**Required action:**
Below are the records; give again exactly the line with "Acessar Página Inicial**", the line with "Feito com 💜", and each line that lies between them, and nothing besides.

**Data provided:**
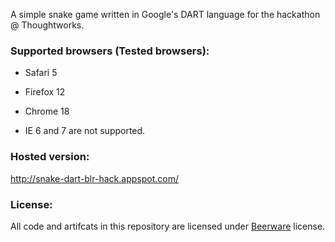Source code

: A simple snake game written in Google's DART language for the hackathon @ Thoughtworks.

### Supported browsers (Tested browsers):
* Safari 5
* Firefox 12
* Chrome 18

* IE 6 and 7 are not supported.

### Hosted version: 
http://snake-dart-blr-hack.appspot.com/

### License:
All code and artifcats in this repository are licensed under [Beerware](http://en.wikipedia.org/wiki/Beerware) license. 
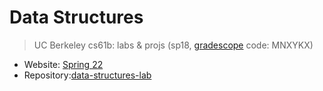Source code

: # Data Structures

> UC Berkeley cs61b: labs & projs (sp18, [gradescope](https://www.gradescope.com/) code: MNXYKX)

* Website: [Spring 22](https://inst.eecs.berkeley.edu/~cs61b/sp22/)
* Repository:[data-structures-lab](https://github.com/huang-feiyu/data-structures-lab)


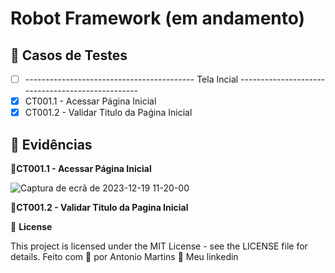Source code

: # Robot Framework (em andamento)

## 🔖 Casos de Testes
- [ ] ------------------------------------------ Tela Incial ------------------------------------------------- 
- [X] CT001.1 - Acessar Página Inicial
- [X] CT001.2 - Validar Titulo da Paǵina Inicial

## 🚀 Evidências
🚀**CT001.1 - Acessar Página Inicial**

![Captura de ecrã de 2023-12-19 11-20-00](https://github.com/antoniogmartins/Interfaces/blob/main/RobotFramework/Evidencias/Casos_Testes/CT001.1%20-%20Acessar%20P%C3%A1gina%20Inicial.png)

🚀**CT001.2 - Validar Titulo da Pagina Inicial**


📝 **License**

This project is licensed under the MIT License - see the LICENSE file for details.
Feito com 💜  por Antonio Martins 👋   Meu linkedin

* * *

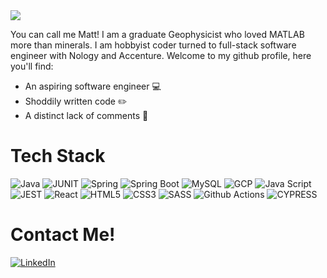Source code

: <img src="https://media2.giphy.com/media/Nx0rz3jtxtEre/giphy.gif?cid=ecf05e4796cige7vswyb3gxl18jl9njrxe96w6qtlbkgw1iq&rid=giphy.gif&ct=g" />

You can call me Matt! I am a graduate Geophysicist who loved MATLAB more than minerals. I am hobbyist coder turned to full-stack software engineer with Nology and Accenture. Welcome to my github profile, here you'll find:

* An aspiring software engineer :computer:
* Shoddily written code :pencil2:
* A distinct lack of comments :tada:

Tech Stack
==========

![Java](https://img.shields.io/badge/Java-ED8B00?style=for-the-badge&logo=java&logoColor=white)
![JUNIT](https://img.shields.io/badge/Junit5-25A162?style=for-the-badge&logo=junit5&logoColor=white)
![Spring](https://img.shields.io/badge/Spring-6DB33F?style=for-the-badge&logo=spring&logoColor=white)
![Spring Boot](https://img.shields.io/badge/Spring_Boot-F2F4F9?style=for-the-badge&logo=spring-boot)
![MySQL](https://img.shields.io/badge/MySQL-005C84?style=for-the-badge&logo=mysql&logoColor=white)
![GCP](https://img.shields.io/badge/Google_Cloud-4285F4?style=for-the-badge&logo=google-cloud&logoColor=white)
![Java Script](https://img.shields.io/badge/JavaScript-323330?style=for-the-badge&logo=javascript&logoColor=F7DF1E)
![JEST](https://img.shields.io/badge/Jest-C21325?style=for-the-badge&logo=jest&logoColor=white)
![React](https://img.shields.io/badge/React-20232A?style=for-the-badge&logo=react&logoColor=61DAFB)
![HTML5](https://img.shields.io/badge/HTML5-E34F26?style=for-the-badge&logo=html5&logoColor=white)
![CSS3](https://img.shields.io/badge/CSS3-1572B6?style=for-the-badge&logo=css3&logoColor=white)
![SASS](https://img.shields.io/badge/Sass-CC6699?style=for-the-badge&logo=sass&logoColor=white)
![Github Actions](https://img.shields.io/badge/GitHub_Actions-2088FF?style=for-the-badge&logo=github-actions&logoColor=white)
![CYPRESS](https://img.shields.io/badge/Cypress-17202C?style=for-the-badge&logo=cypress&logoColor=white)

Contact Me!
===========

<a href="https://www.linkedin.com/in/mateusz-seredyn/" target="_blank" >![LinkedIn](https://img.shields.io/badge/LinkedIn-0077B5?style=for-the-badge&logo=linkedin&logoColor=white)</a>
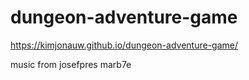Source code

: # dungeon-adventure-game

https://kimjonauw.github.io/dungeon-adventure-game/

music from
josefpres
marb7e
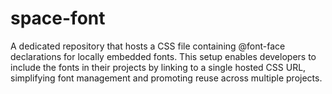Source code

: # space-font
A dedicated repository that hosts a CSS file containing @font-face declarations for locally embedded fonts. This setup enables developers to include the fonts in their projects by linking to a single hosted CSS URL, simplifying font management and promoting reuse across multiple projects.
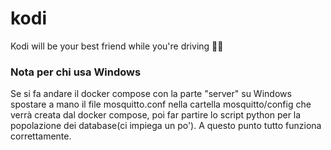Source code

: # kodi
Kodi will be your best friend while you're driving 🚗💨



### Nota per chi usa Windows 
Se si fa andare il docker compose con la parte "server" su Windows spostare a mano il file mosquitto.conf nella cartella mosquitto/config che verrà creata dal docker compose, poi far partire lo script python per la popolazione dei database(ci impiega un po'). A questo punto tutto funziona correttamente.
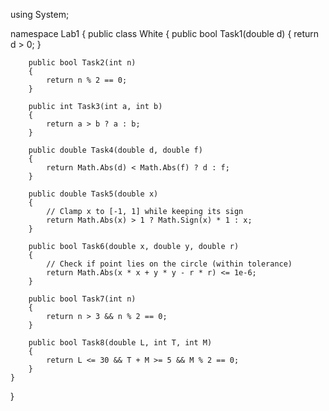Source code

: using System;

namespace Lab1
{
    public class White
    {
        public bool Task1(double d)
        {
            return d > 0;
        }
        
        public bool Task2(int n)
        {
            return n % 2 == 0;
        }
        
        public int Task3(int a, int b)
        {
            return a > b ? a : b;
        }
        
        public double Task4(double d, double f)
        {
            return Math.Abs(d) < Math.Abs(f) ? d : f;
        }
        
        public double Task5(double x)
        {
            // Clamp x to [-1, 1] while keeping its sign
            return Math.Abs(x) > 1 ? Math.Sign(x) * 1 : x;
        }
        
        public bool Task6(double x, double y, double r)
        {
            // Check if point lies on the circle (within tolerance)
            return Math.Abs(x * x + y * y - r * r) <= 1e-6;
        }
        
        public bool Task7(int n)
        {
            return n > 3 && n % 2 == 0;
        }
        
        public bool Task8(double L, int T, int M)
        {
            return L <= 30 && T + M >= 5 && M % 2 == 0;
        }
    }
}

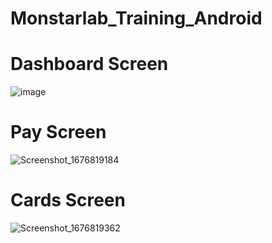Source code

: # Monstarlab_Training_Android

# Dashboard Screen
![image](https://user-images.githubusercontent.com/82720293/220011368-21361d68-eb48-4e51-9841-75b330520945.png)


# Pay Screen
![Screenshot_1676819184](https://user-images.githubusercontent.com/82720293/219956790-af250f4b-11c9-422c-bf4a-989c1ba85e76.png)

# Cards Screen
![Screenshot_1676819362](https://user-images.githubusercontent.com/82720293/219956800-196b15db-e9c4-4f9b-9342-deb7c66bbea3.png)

**Written reply:**
🚀**CT001.1 - Acessar Página Inicial**

![Captura de ecrã de 2023-12-19 11-20-00](https://github.com/antoniogmartins/Interfaces/blob/main/RobotFramework/Evidencias/Casos_Testes/CT001.1%20-%20Acessar%20P%C3%A1gina%20Inicial.png)

🚀**CT001.2 - Validar Titulo da Pagina Inicial**


📝 **License**

This project is licensed under the MIT License - see the LICENSE file for details.
Feito com 💜  por Antonio Martins 👋   Meu linkedin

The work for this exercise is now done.